Os acervos das instituições de ensino serviram de fonte de documentação primária e secundária, nomeadamente as bibliotecas do Centro Universitário Salesiano de São Paulo - UNISAL/Americana (obras raras) e do Museu da Escola Superior de Agricultura ‘Luiz de Queiroz’ - ESALQ/USP, em Piracicaba - SP.

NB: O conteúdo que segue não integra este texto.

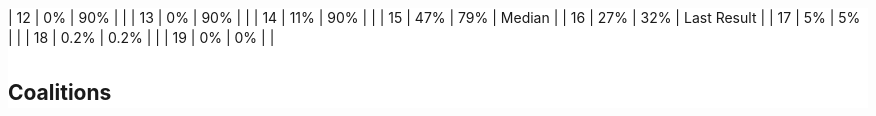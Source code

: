 | 12 | 0% | 90% |  |
| 13 | 0% | 90% |  |
| 14 | 11% | 90% |  |
| 15 | 47% | 79% | Median |
| 16 | 27% | 32% | Last Result |
| 17 | 5% | 5% |  |
| 18 | 0.2% | 0.2% |  |
| 19 | 0% | 0% |  |


## Coalitions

A imigração norte-americana para o Brasil3
A realidade econômica, educacional, comunitária e social que se encontra hoje na região de Americana e de Santa Bárbara d’Oeste, no Estado de São Paulo, sugere que houve alguma influência dos imigrantes norte-americanos, a partir de 1865. Movimento de auto-exílio de cidadãos dos chamados ‘Estados Confederados da América’, essa imigração para o Brasil teve três destinos principais: a região de Americana e Santa Bárbara d'Oeste, no Estado de São Paulo; a região de Iguape, no sul do Estado de São Paulo; e o Estado do Pará4. Finda a Guerra Civil americana, os cidadãos confederados encontravam-se em situação econômica e social deplorável. As cidades e campos estavam arrasados devido ao duro e penoso conflito. O Brasil, com o apoio do Imperador Dom Pedro II, buscava especialistas em algodão, com a expectativa de entrar no mercado de tecelagem dominado pela Inglaterra. Naquele período, os sulistas norte-americanos eram os maiores exportadores de algodão do mundo, dados o clima e solo propícios Estabeleceram sociedades de colonização que enviaram representantes ao Brasil, para conhecerem o país em termos de clima, solo, povo, cultura e oportunidades (Dunn, 1866).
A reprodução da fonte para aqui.